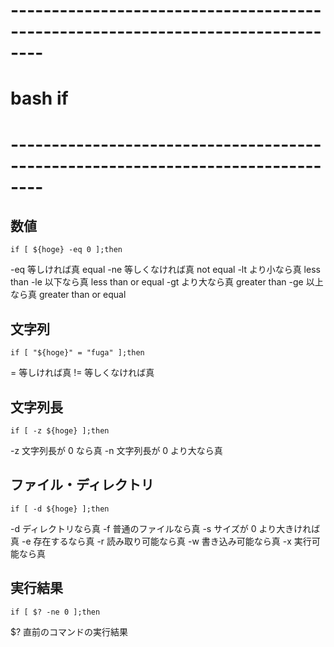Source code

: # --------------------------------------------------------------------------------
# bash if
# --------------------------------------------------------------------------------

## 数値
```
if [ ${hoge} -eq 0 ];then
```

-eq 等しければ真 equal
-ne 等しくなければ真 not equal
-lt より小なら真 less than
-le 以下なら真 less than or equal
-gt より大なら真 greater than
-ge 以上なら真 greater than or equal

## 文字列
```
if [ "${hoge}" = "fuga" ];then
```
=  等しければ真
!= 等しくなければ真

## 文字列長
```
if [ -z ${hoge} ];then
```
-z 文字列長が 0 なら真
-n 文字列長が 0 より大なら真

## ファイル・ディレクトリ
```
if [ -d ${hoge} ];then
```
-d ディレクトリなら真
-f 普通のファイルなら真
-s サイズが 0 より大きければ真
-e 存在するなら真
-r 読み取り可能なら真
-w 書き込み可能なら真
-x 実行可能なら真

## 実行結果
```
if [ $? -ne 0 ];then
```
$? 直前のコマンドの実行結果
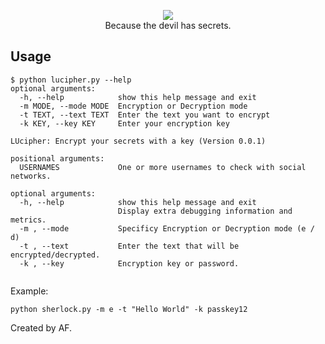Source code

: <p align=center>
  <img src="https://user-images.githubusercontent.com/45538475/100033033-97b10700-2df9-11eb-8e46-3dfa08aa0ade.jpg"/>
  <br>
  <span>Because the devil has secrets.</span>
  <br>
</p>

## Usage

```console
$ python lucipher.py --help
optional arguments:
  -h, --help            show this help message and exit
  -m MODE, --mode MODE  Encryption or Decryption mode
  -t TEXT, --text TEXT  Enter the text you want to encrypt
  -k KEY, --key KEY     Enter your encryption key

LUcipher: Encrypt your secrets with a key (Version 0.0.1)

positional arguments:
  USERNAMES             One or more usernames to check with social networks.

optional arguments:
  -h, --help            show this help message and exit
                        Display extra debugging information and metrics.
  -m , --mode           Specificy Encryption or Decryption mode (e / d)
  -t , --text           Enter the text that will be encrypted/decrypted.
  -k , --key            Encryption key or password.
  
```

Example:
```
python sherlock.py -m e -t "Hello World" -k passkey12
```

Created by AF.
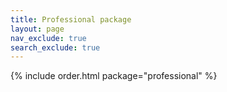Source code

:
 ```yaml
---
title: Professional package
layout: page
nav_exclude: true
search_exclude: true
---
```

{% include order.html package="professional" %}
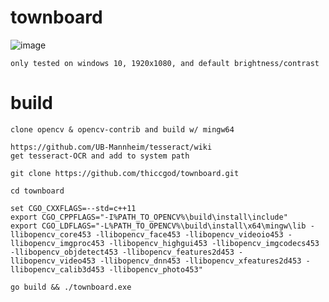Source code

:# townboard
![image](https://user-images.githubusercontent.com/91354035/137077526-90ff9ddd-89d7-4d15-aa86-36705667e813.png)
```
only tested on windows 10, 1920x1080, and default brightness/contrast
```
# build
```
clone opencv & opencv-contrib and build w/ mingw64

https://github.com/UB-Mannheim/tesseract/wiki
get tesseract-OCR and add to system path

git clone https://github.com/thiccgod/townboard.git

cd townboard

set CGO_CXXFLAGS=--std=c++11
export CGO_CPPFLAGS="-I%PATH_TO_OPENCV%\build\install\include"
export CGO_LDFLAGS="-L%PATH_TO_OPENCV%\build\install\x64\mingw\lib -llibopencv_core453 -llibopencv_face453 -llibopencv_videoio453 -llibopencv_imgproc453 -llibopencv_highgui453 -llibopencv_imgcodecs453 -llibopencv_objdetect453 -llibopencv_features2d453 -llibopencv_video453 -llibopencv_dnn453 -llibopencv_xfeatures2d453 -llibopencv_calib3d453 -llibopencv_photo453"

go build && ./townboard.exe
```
_ _ _ _ _
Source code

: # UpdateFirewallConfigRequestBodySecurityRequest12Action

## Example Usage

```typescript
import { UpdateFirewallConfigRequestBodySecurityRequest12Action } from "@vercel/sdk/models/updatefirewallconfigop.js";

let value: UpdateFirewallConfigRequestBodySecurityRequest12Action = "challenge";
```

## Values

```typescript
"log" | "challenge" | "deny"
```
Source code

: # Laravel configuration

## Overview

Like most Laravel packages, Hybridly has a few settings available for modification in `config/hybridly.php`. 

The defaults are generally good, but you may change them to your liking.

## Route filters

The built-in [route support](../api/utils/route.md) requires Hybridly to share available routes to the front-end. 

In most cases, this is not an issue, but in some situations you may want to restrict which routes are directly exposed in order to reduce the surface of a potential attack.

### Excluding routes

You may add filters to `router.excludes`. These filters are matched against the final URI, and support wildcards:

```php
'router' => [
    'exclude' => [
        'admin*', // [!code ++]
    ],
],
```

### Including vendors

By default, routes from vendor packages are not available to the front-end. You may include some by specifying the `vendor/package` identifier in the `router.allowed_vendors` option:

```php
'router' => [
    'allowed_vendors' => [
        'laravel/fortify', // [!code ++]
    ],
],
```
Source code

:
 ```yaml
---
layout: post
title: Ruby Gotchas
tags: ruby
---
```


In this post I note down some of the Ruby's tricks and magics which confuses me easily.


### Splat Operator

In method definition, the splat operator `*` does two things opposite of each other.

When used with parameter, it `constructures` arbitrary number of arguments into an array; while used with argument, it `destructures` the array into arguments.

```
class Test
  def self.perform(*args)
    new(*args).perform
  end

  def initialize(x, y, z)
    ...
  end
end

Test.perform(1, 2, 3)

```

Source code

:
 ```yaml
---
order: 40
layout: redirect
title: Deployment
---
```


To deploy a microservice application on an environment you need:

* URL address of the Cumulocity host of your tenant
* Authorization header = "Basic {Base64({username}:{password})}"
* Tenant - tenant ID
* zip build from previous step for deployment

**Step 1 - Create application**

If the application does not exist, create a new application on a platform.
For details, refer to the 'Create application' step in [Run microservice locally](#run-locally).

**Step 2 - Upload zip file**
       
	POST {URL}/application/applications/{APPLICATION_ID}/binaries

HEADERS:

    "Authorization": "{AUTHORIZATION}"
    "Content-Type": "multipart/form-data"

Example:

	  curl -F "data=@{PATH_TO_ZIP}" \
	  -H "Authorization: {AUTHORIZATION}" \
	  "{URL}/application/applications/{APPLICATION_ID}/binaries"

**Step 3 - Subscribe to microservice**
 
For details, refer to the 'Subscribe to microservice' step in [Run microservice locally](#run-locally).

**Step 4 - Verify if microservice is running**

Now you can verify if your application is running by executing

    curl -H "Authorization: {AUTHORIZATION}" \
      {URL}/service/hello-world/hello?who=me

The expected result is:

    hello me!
_ _ _ _ _
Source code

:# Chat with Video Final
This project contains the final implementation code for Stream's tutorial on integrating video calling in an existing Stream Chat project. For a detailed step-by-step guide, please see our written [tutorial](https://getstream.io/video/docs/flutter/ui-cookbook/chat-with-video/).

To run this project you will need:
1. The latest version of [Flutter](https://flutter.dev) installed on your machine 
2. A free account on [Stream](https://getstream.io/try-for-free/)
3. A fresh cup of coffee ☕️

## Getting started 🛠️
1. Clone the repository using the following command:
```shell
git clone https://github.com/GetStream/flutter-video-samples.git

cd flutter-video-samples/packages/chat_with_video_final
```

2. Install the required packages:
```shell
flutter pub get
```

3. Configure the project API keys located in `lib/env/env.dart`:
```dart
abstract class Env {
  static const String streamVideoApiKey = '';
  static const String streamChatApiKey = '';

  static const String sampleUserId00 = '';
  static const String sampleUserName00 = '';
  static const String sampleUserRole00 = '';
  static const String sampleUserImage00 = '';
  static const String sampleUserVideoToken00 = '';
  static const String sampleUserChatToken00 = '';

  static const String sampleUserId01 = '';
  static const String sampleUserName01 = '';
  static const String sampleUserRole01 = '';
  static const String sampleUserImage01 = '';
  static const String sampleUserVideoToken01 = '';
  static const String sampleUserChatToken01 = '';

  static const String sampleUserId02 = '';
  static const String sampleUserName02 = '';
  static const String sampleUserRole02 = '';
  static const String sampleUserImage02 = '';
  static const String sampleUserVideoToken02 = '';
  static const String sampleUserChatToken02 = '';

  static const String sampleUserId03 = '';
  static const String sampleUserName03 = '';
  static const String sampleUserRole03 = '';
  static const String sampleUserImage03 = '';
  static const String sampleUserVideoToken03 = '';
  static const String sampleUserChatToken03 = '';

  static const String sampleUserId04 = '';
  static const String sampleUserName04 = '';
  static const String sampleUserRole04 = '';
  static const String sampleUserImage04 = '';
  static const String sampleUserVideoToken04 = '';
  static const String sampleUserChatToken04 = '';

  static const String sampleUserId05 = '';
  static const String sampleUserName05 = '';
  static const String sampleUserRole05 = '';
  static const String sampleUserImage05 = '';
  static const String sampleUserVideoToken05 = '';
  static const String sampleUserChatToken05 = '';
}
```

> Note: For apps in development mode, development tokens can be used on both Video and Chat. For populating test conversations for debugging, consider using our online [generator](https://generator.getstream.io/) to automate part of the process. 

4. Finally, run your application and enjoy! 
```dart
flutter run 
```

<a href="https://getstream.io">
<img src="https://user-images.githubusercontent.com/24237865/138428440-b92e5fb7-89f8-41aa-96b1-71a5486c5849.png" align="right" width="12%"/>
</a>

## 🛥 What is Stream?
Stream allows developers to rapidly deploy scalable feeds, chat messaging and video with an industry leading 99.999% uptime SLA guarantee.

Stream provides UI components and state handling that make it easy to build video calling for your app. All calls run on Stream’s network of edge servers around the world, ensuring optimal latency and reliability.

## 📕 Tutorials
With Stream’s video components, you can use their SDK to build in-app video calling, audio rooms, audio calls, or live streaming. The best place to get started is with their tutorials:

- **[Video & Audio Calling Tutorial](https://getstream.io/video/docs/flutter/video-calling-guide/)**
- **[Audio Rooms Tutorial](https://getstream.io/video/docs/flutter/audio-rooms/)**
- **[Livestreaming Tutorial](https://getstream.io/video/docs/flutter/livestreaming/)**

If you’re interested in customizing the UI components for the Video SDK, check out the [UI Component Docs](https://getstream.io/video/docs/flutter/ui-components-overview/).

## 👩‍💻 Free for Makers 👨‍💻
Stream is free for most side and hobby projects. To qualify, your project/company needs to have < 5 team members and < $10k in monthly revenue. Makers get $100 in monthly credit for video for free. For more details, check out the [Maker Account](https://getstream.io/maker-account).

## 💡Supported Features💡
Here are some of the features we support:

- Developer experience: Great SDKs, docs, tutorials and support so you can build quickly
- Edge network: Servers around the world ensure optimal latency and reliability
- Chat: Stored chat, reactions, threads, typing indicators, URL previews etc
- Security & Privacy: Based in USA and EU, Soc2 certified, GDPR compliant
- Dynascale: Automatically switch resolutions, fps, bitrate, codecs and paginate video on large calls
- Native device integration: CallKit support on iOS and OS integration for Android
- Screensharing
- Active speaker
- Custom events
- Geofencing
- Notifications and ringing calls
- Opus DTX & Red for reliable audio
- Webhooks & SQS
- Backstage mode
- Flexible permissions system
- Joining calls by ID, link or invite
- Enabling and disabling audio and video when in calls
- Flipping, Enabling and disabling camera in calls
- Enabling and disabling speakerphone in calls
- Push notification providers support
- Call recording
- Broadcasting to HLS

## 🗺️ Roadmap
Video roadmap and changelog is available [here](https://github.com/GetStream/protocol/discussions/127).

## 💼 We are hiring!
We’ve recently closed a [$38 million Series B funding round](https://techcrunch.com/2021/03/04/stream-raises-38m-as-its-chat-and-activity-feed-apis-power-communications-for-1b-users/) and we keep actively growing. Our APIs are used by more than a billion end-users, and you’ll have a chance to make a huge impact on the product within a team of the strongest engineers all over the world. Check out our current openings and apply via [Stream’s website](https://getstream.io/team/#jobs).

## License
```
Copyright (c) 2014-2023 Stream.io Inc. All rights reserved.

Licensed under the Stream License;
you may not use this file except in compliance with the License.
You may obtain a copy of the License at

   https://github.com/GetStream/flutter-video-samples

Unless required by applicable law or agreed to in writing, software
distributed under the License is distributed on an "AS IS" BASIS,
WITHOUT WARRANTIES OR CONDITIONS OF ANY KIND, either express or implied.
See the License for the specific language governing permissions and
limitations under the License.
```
_ _ _ _ _
Copy all lines above containing the string "Authorization".

* Authorization header = "Basic {Base64({username}:{password})}"
    "Authorization": "{AUTHORIZATION}"
	  -H "Authorization: {AUTHORIZATION}" \
    curl -H "Authorization: {AUTHORIZATION}" \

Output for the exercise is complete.